Sunday, January 9, 2011

Films #139 and #140: Catalog (1961) AND per-mu-ta-tion (1966)

Animator John Whitney Sr., one of the fathers of modern computer animation, built a one-of-a-kind animation contraption in the late 50s after messing around with parts from a World War II anti-aircraft plane's gun director. After a bit of tweaking, the machine stood at twelve feet and could produce dazzling images, if operated correctly. According to Wikipedia, "Design templates were placed on three different layers of rotating tables and photographed by multiple-axis rotating cameras. Color was added during optical printing." So this film Catalog is merely that: a stunning demo reel designed to test the limits of this massive device (and imagine the additional effort put into optically coloring the original black-and-white footage!!).
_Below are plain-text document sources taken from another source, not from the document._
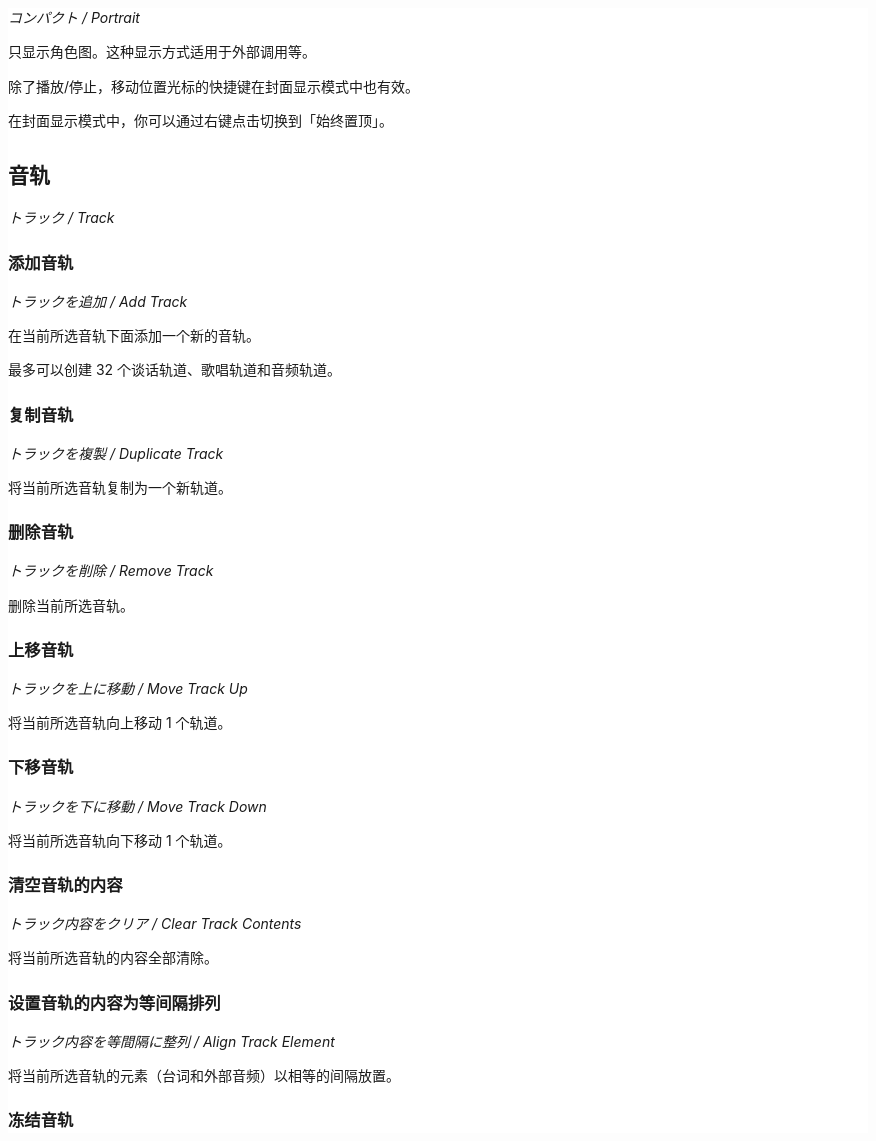 *コンパクト / Portrait*

只显示角色图。这种显示方式适用于外部调用等。

除了播放/停止，移动位置光标的快捷键在封面显示模式中也有效。

在封面显示模式中，你可以通过右键点击切换到「始终置顶」。

## 音轨

*トラック / Track*

### 添加音轨

*トラックを追加 / Add Track*

在当前所选音轨下面添加一个新的音轨。

最多可以创建 32 个谈话轨道、歌唱轨道和音频轨道。

### 复制音轨

*トラックを複製 / Duplicate Track*

将当前所选音轨复制为一个新轨道。

### 删除音轨

*トラックを削除 / Remove Track*

删除当前所选音轨。

### 上移音轨

*トラックを上に移動 / Move Track Up*

将当前所选音轨向上移动 1 个轨道。

### 下移音轨

*トラックを下に移動 / Move Track Down*

将当前所选音轨向下移动 1 个轨道。

### 清空音轨的内容

*トラック内容をクリア / Clear Track Contents*

将当前所选音轨的内容全部清除。

### 设置音轨的内容为等间隔排列

*トラック内容を等間隔に整列 / Align Track Element*

将当前所选音轨的元素（台词和外部音频）以相等的间隔放置。

### 冻结音轨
John Whitney Jr., now also a filmmaker (along with his two brothers), offers here a technical explanation of how his father's machine worked:

I don't know how many simultaneous motions can be happening at once. There must be at least five ways just to operate the shutter. The input shaft on the camera rotates at 180 rpm, which results in a photographing speed of 8 fps. [normal speed is 24 frames per second--JDT] That cycle time is constant, not variable, but we never shoot that fast. It takes about nine seconds to make one revolution. During this nine-second cycle the tables are spinning on their own axes while simultaneously revolving around another axis while moving horizontally across the range of the camera, which may itself be turning or zooming up and down. During this operation we can have the shutter open all the time, or just at the end for a second or two, or at the beginning, or for half of the time if we want to do slit-scanning.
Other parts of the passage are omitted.